Return on equity or ROE is a key measure used to assess how efficiently a company's management is utilizing the company's capital. Simply put, it is used to assess the profitability of a company in relation to its equity capital.

See our latest analysis for Plano & Plano Desenvolvimento Imobiliário

How Do You Calculate Return On Equity?

The formula for ROE is:

Return on Equity = Net Profit (from continuing operations) ÷ Shareholders' Equity

So, based on the above formula, the ROE for Plano & Plano Desenvolvimento Imobiliário is:

41% = R$373m ÷ R$910m (Based on the trailing twelve months to September 2024).

The 'return' is the profit over the last twelve months. Another way to think of that is that for every R$1 worth of equity, the company was able to earn R$0.41 in profit.

What Has ROE Got To Do With Earnings Growth?

So far, we've learned that ROE is a measure of a company's profitability. Depending on how much of these profits the company reinvests or "retains", and how effectively it does so, we are then able to assess a company’s earnings growth potential. Generally speaking, other things being equal, firms with a high return on equity and profit retention, have a higher growth rate than firms that don’t share these attributes.

Plano & Plano Desenvolvimento Imobiliário's Earnings Growth And 41% ROE

To begin with, Plano & Plano Desenvolvimento Imobiliário has a pretty high ROE which is interesting. Additionally, the company's ROE is higher compared to the industry average of 16% which is quite remarkable. As a result, Plano & Plano Desenvolvimento Imobiliário's exceptional 24% net income growth seen over the past five years, doesn't come as a surprise.
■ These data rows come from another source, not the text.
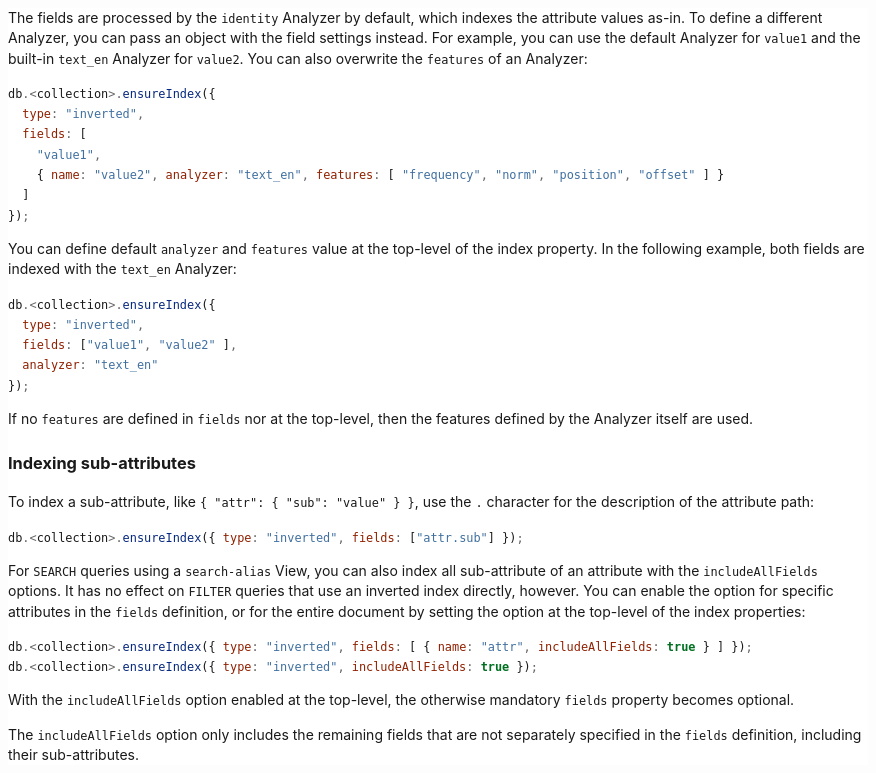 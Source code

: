 The fields are processed by the `identity` Analyzer by default, which indexes
the attribute values as-in. To define a different Analyzer, you can pass an
object with the field settings instead. For example, you can use the default
Analyzer for `value1` and the built-in `text_en` Analyzer for `value2`.
You can also overwrite the `features` of an Analyzer:

```js
db.<collection>.ensureIndex({
  type: "inverted",
  fields: [
    "value1",
    { name: "value2", analyzer: "text_en", features: [ "frequency", "norm", "position", "offset" ] }
  ]
});
```

You can define default `analyzer` and `features` value at the top-level of the
index property. In the following example, both fields are indexed with the
`text_en` Analyzer:

```js
db.<collection>.ensureIndex({
  type: "inverted",
  fields: ["value1", "value2" ],
  analyzer: "text_en"
});
```

If no `features` are defined in `fields` nor at the top-level, then the features
defined by the Analyzer itself are used.

### Indexing sub-attributes

To index a sub-attribute, like `{ "attr": { "sub": "value" } }`, use the
`.` character for the description of the attribute path:

```js
db.<collection>.ensureIndex({ type: "inverted", fields: ["attr.sub"] });
```

For `SEARCH` queries using a `search-alias` View, you can also index all
sub-attribute of an attribute with the `includeAllFields` options. It has no
effect on `FILTER` queries that use an inverted index directly, however. You can
enable the option for specific attributes in the `fields` definition, or for the
entire document by setting the option at the top-level of the index properties:

```js
db.<collection>.ensureIndex({ type: "inverted", fields: [ { name: "attr", includeAllFields: true } ] });
db.<collection>.ensureIndex({ type: "inverted", includeAllFields: true });
```

With the `includeAllFields` option enabled at the top-level, the otherwise
mandatory `fields` property becomes optional.

The `includeAllFields` option only includes the remaining fields that are not
separately specified in the `fields` definition, including their sub-attributes.
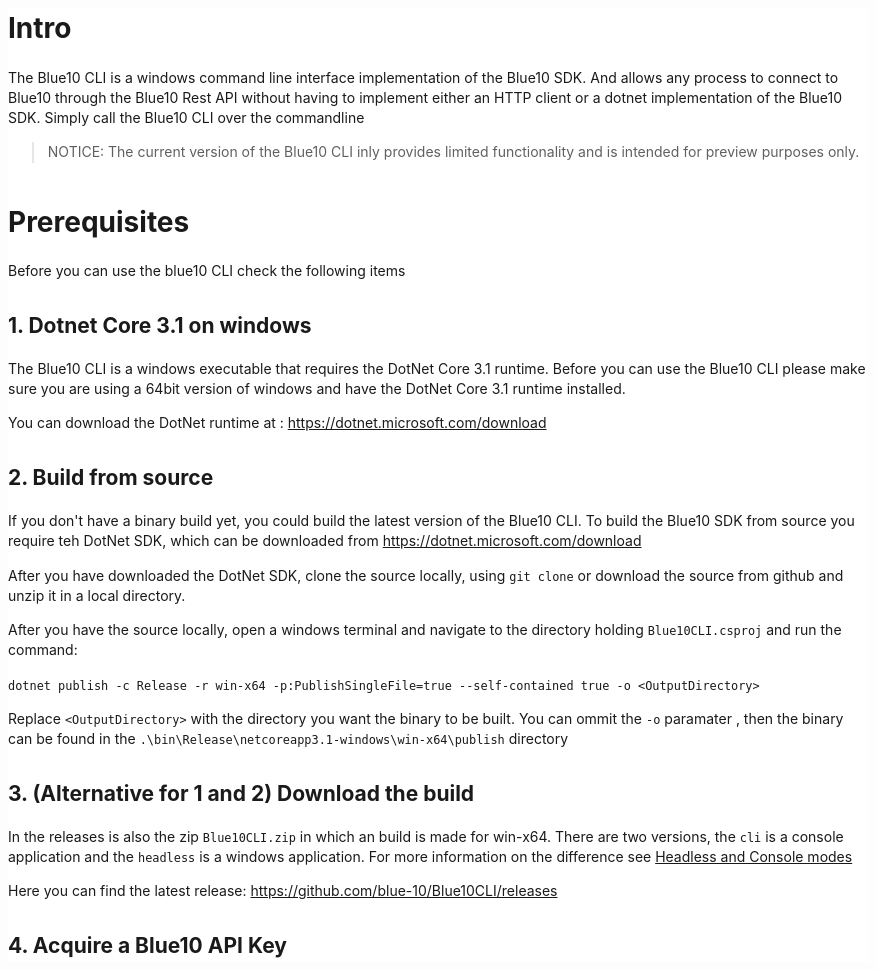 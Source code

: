 # Intro

The Blue10 CLI is a windows command line interface implementation of the Blue10 SDK. And allows any process to connect to Blue10 through the Blue10 Rest API without having to implement either an HTTP client or a dotnet implementation of the Blue10 SDK. Simply call the Blue10 CLI over the commandline

> NOTICE: The current version of the Blue10 CLI inly provides limited functionality and is intended for preview purposes only. 


# Prerequisites

Before you can use the blue10 CLI check the following items

## 1. Dotnet Core 3.1 on windows
The Blue10 CLI is a windows executable that requires the DotNet Core 3.1 runtime. Before you can use the Blue10 CLI please make sure you are using a 64bit version of windows and have the DotNet Core 3.1 runtime installed. 

You can download the DotNet runtime at : https://dotnet.microsoft.com/download

## 2. Build from source

If you don't have a binary build yet, you could build the latest version of the Blue10 CLI.
To build the Blue10 SDK from source you require teh DotNet SDK, which can be downloaded from https://dotnet.microsoft.com/download

After you have downloaded the DotNet SDK, clone the source locally, using `git clone` or download the source from github and unzip it in a local directory.

After you have the source locally, open a windows terminal and navigate to the directory holding `Blue10CLI.csproj` and run the command:

```
dotnet publish -c Release -r win-x64 -p:PublishSingleFile=true --self-contained true -o <OutputDirectory>
```

Replace `<OutputDirectory>` with the directory you want the binary to be built. You can ommit the `-o` paramater , then the binary can be found in the `.\bin\Release\netcoreapp3.1-windows\win-x64\publish` directory

## 3. (Alternative for 1 and 2) Download the build

In the releases is also the zip `Blue10CLI.zip` in which an build is made for win-x64. There are two versions, the `cli` is a console application and the `headless` is a windows application. For more information on the difference see [Headless and Console modes](#Headless-and-Console-modes:)

Here you can find the latest release: https://github.com/blue-10/Blue10CLI/releases

## 4. Acquire a Blue10 API Key
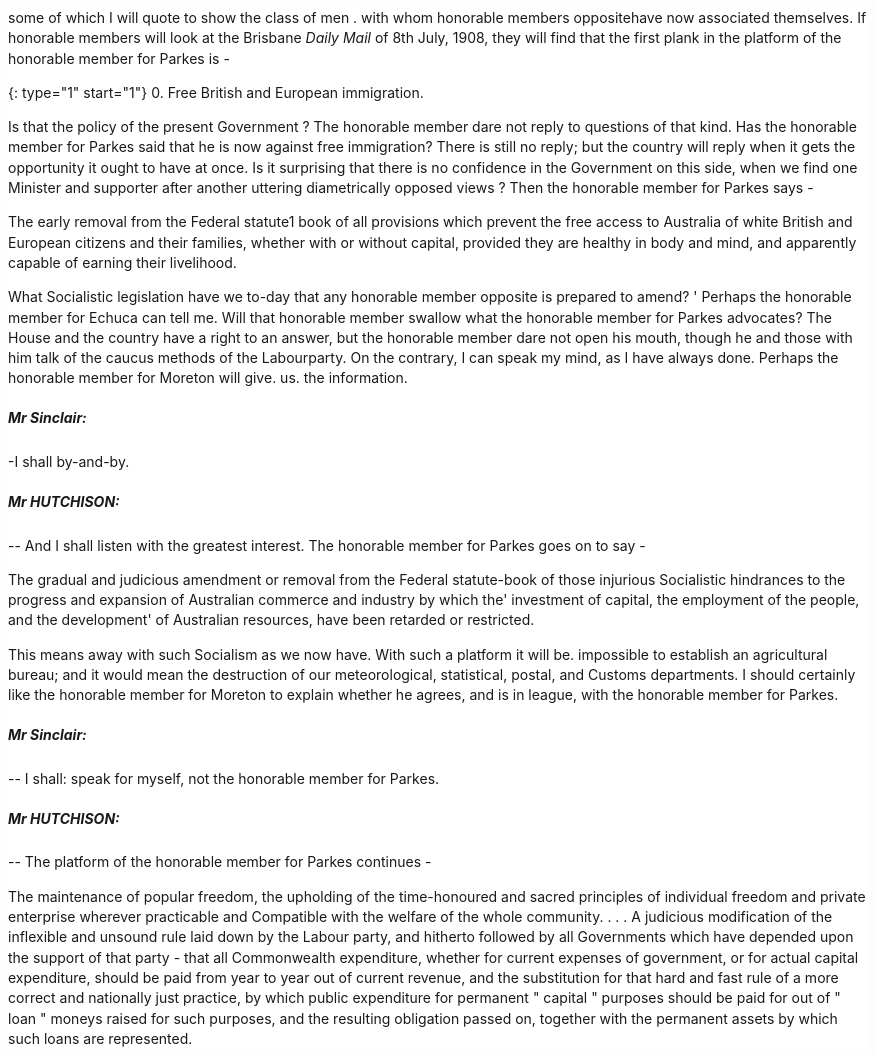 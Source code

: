some of which I will quote to show the class of men . with whom honorable members oppositehave now associated themselves. If honorable members will look at the Brisbane  *Daily Mail*  of 8th July, 1908, they will find that the first plank in the platform of the honorable member for Parkes is - 

{: type="1" start="1"}
0. Free British and European immigration. 

Is that the policy of the present Government ? The honorable member dare not reply to questions of that kind. Has the honorable member for Parkes said that he is now against free immigration? There is still no reply; but the country will reply when it gets the opportunity it ought to have at once. Is it surprising that there is no confidence in the Government on this side, when we find one Minister and supporter after another uttering diametrically opposed views ? Then the honorable member for Parkes says - 

The early removal from the Federal statute1 book of all provisions which prevent the free access to Australia of white British and European citizens and their families, whether with or without capital, provided they are healthy in body and mind, and apparently capable of earning their livelihood. 

What Socialistic legislation have we to-day that any honorable member opposite is prepared to amend? ' Perhaps the honorable member for Echuca can tell me. Will that honorable member swallow what the honorable member for Parkes advocates? The House and the country have a right to an answer, but the honorable member dare not open his mouth, though he and those with him talk of the caucus methods of the Labourparty. On the contrary, I can speak my mind, as I have always done. Perhaps the honorable member for Moreton will give. us. the information. 

##### Mr Sinclair:

-I shall by-and-by. 

##### Mr HUTCHISON:

-- And I shall listen with the greatest interest. The honorable member for Parkes goes on to say - 

The gradual and judicious amendment or removal from the Federal statute-book of those injurious Socialistic hindrances to the progress and expansion of Australian commerce and industry by which the' investment of capital, the employment of the people, and the development' of Australian resources, have been retarded or restricted. 

This means away with such Socialism as we now have. With such a platform it will be. impossible to establish an agricultural bureau; and it would mean the destruction of our meteorological, statistical, postal, and Customs departments. I should certainly like the honorable member for Moreton to explain whether he agrees, and is in league, with the honorable member for Parkes. 

##### Mr Sinclair:

-- I shall: speak for myself, not the honorable member for Parkes. 

##### Mr HUTCHISON:

-- The platform of the honorable member for Parkes continues - 

The maintenance of popular freedom, the upholding of the time-honoured and sacred principles of individual freedom and private enterprise wherever practicable and Compatible with the welfare of the whole community. . . . A judicious modification of the inflexible and  unsound rule laid down by the Labour party, and hitherto followed by all Governments which have depended upon the support of that party - that all Commonwealth expenditure, whether for current expenses of government, or for actual capital expenditure, should be paid from year to year out of current revenue, and the substitution for that hard and fast rule of a more correct and nationally just practice, by which public expenditure for permanent " capital " purposes should be paid for out of " loan " moneys raised for such purposes, and the resulting obligation passed on, together with the permanent assets by which such loans are represented.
Next, on comparing with the industry net income growth, we found that Plano & Plano Desenvolvimento Imobiliário's growth is quite high when compared to the industry average growth of 4.3% in the same period, which is great to see.

past-earnings-growth
BOVESPA:PLPL3 Past Earnings Growth January 25th 2025

Earnings growth is a huge factor in stock valuation. What investors need to determine next is if the expected earnings growth, or the lack of it, is already built into the share price. This then helps them determine if the stock is placed for a bright or bleak future. Is Plano & Plano Desenvolvimento Imobiliário fairly valued compared to other companies? These 3 valuation measures might help you decide.

Is Plano & Plano Desenvolvimento Imobiliário Using Its Retained Earnings Effectively?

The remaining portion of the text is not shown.